A bondage cover, as opposed to a bondage magazine, was a general-interest magazine that featured bondage imagery on its cover, usually an image of a bound and gagged woman.

== Painted covers ==
These were the earliest examples of bondage cover art images, and ran from about 1910 (when the pulps became more common) until roughly 1975 (when the "men's adventure" type of magazines started to disappear).

The peak era for these seems to be the 1930s with weird menace and detective pulps and the 1960s heyday of men's adventure magazines.

== Photo covers ==
Perhaps the earliest detective magazine to employ photographic covers was Actual Detective Magazine, whose first issue appeared in November 1937. The earliest use of a color photo on a cover is the February 1939 issue of True magazine, with the February 1940 edition apparently the first to feature a gag worn by a damsel in distress.

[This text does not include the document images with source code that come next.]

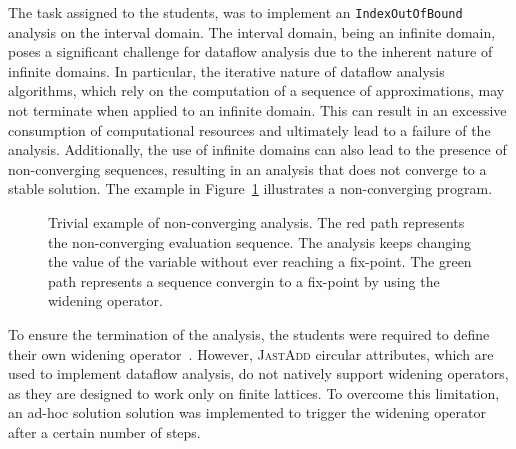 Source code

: The task assigned to the students, was to implement an \texttt{IndexOutOfBound} analysis on the interval domain.
The interval domain, being an infinite domain, poses a significant challenge for
dataflow analysis due to the inherent nature of infinite domains. In particular,
the iterative nature of dataflow analysis algorithms, which rely on the computation
of a sequence of approximations, may not terminate when applied to an infinite domain.
This can result in an excessive consumption of computational resources and ultimately
lead to a failure of the analysis. Additionally, the use of infinite domains can also
lead to the presence of non-converging sequences, resulting in an analysis that does
not converge to a stable solution. The example in Figure~\ref{fig:nonConverging}
illustrates a non-converging program.
\begin{figure}
	\centering
	\caption{\label{fig:nonConverging} Trivial example of non-converging analysis.
  The {\color{red}red} path represents the non-converging evaluation sequence.
  The analysis keeps changing the value of the variable  without ever
  reaching a fix-point. The {\color{ForestGreen}green} path represents a
  sequence convergin to a fix-point by using the widening operator.
  }
\end{figure}

To ensure the termination of the analysis, the students were required to
define their own widening operator~\cite{Bagnara2003Widening}.
However, \textsc{JastAdd} circular attributes, which are used to implement dataflow
analysis, do not natively support widening operators, as they are designed
to work only on finite lattices. To overcome this limitation, an ad-hoc solution
solution was implemented to trigger the widening operator after a certain
number of steps.

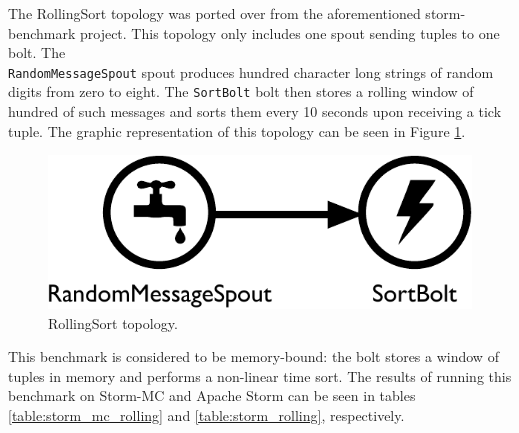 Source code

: \documentclass[bsc,deptreport,twoside,singlespacing,normalheadings,parskip]{infthesis}\usepackage[]{graphicx}\usepackage[]{color}
\begin{document}
The RollingSort topology was ported over from the aforementioned storm-benchmark project. This topology only includes one spout sending tuples to one bolt. The \\ \texttt{RandomMessageSpout} spout produces hundred character long strings of random digits from zero to eight. The \texttt{SortBolt} bolt then stores a rolling window of hundred of such messages and sorts them every 10 seconds upon receiving a tick tuple. The graphic representation of this topology can be seen in Figure \ref{fig:rolling_topology}.

\begin{figure}[!htb]
	\centering
	\includegraphics[scale=0.475]{pdf/rolling_topology.pdf}
	\caption{RollingSort topology.}
	\label{fig:rolling_topology}
\end{figure}

This benchmark is considered to be memory-bound: the bolt stores a window of tuples in memory and performs a non-linear time sort. The results of running this benchmark on Storm-MC and Apache Storm can be seen in tables \ref{table:storm_mc_rolling} and \ref{table:storm_rolling}, respectively.
\end{document}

The peak era for these was the era from roughly 1959 until 1986, when, due to the Meese Commission (a contribution by Park Dietz), and the end of a few of the publishers of detective (or "true crime") magazines, the main era of the bondage cover ended, though there were a few issues of Detective Dragnet in the late 1980s and early 1990s, and a brief revival from about 1994 until 2000, though even then they were few and far between (unlike the late 1960s, when at least two such covers could be seen monthly). Also, the use of over-the-mouth gags was common enough that the slang term "detective gag" is used for it.

== Controversy ==
Due to many detective magazines and comics being aimed at younger audiences, bondage covers often caused controversy. Controversy intensified in the socially conservative 1950s, prompting psychiatrist Fredric Wertham to write his 1954 book Seduction of the Innocent. Examinations of bondage covers and other related phenomena let to the creation of the Comic Code Authority.